WHAT THE TASK REQUIRES: Please set down, exactly as written, the line containing "Moreover, are these" and every line after it through the end of the records.

GIVEN DATA:
= Beginning of Section =

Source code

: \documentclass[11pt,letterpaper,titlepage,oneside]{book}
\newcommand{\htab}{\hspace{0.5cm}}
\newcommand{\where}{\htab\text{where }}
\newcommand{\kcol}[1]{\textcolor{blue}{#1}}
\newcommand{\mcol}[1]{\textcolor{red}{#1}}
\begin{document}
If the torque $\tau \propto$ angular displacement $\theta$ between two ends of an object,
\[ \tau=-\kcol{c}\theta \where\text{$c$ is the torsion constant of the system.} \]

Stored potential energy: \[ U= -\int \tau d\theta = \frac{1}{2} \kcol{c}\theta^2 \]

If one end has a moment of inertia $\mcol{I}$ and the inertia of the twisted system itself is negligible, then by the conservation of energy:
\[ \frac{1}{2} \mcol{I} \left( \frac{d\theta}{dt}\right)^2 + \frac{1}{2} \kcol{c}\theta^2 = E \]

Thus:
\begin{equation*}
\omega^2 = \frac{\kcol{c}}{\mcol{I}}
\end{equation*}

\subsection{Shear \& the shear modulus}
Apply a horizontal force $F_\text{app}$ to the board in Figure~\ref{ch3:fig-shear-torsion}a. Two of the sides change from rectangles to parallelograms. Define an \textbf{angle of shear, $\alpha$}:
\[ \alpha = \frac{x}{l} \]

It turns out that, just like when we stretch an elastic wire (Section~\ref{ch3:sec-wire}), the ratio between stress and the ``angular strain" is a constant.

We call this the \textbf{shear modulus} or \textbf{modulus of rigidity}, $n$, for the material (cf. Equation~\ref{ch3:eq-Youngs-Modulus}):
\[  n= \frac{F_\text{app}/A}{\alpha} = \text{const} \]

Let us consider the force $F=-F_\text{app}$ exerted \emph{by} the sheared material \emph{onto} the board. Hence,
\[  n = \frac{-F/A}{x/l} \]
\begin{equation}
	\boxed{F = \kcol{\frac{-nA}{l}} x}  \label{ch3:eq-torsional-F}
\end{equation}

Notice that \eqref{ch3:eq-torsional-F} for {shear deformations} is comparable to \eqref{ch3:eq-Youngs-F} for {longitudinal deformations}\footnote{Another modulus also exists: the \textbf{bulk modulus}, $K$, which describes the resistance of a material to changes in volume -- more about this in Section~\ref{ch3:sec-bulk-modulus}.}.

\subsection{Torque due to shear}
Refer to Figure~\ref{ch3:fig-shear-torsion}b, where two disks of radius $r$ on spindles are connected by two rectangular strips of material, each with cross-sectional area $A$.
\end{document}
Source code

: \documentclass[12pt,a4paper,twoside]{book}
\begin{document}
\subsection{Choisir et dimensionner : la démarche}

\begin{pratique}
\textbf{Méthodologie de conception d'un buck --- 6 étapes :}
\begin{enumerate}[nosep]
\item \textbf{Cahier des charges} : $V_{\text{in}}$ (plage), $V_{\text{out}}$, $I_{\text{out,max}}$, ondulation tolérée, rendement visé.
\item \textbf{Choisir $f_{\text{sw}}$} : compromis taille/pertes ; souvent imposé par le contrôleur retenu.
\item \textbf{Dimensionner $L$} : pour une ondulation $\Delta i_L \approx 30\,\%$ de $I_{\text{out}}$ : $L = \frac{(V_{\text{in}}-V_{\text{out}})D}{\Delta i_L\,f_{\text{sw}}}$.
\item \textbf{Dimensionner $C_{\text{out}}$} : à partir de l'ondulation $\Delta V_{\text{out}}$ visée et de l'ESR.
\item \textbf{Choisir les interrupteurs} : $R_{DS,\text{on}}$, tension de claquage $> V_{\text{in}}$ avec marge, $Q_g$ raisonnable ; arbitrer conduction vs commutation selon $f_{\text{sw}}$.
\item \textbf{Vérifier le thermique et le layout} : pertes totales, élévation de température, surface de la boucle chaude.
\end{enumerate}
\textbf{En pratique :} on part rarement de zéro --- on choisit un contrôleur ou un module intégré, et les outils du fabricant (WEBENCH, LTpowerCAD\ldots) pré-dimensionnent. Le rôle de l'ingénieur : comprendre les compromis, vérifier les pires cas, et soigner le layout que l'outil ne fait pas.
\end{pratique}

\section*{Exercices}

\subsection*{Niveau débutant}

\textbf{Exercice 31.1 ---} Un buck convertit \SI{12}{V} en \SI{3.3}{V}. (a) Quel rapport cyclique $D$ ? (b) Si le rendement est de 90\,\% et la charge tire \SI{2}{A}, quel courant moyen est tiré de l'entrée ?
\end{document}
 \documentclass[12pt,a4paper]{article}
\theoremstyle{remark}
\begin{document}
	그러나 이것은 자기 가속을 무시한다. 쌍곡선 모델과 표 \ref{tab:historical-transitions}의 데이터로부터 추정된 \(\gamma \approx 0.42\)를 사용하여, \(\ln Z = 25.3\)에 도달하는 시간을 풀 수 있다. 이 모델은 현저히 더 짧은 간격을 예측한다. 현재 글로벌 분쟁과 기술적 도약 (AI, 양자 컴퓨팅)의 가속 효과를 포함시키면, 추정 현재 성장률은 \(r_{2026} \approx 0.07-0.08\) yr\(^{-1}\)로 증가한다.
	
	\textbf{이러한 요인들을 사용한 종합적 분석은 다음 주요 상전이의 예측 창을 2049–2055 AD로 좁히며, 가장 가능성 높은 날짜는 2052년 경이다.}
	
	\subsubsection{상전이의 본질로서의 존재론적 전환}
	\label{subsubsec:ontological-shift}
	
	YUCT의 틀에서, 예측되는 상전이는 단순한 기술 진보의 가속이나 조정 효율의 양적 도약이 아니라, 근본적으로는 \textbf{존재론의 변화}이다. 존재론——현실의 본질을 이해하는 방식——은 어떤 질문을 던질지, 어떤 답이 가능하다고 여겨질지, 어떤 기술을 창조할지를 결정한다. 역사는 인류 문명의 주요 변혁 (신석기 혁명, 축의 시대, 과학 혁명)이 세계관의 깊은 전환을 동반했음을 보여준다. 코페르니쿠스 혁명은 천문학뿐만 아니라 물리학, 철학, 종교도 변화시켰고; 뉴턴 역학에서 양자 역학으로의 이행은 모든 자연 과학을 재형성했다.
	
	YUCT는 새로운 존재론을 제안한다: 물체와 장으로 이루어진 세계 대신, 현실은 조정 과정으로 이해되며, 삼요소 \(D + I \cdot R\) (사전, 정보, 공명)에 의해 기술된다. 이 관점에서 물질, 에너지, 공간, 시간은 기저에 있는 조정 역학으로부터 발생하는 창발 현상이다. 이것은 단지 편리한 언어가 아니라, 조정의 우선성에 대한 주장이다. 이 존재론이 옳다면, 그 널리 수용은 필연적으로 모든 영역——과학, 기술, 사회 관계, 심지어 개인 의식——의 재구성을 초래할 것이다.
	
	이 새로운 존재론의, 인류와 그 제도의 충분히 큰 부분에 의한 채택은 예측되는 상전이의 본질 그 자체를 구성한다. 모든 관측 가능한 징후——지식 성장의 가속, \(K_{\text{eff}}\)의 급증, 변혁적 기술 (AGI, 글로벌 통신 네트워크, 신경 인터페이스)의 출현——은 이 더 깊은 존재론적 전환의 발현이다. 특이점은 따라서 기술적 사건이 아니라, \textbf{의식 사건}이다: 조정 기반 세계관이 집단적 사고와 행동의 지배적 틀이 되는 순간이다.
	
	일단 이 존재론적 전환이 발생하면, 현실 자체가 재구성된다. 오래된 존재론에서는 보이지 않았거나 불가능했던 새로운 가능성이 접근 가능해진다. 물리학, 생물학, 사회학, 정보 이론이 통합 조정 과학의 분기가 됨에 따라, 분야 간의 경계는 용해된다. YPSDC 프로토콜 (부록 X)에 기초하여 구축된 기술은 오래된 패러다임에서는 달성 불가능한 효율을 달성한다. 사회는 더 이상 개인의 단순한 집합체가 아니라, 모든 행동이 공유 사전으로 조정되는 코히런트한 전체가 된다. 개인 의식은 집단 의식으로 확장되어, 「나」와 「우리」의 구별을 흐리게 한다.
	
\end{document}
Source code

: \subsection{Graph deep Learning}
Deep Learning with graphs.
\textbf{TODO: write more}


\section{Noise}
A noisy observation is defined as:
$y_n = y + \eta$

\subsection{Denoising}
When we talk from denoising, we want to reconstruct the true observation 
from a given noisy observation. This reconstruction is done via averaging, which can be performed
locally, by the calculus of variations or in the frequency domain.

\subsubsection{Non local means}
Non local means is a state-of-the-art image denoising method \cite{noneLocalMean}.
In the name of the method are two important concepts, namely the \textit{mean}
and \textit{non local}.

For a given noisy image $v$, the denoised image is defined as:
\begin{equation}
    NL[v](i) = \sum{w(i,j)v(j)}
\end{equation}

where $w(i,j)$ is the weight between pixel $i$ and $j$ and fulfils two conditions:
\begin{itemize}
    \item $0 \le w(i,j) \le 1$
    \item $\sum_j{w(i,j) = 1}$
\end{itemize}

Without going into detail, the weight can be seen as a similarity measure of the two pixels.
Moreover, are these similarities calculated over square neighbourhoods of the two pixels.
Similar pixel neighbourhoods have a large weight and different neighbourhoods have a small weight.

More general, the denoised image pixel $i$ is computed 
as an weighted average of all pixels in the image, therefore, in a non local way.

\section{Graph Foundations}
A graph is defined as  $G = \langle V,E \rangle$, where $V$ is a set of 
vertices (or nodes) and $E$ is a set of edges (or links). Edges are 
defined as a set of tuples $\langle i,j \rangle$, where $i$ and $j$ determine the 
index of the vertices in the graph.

= End of Section =

WORKED SOLUTION:
Moreover, are these similarities calculated over square neighbourhoods of the two pixels.
Similar pixel neighbourhoods have a large weight and different neighbourhoods have a small weight.

More general, the denoised image pixel $i$ is computed 
as an weighted average of all pixels in the image, therefore, in a non local way.

\section{Graph Foundations}
A graph is defined as  $G = \langle V,E \rangle$, where $V$ is a set of 
vertices (or nodes) and $E$ is a set of edges (or links). Edges are 
defined as a set of tuples $\langle i,j \rangle$, where $i$ and $j$ determine the 
index of the vertices in the graph.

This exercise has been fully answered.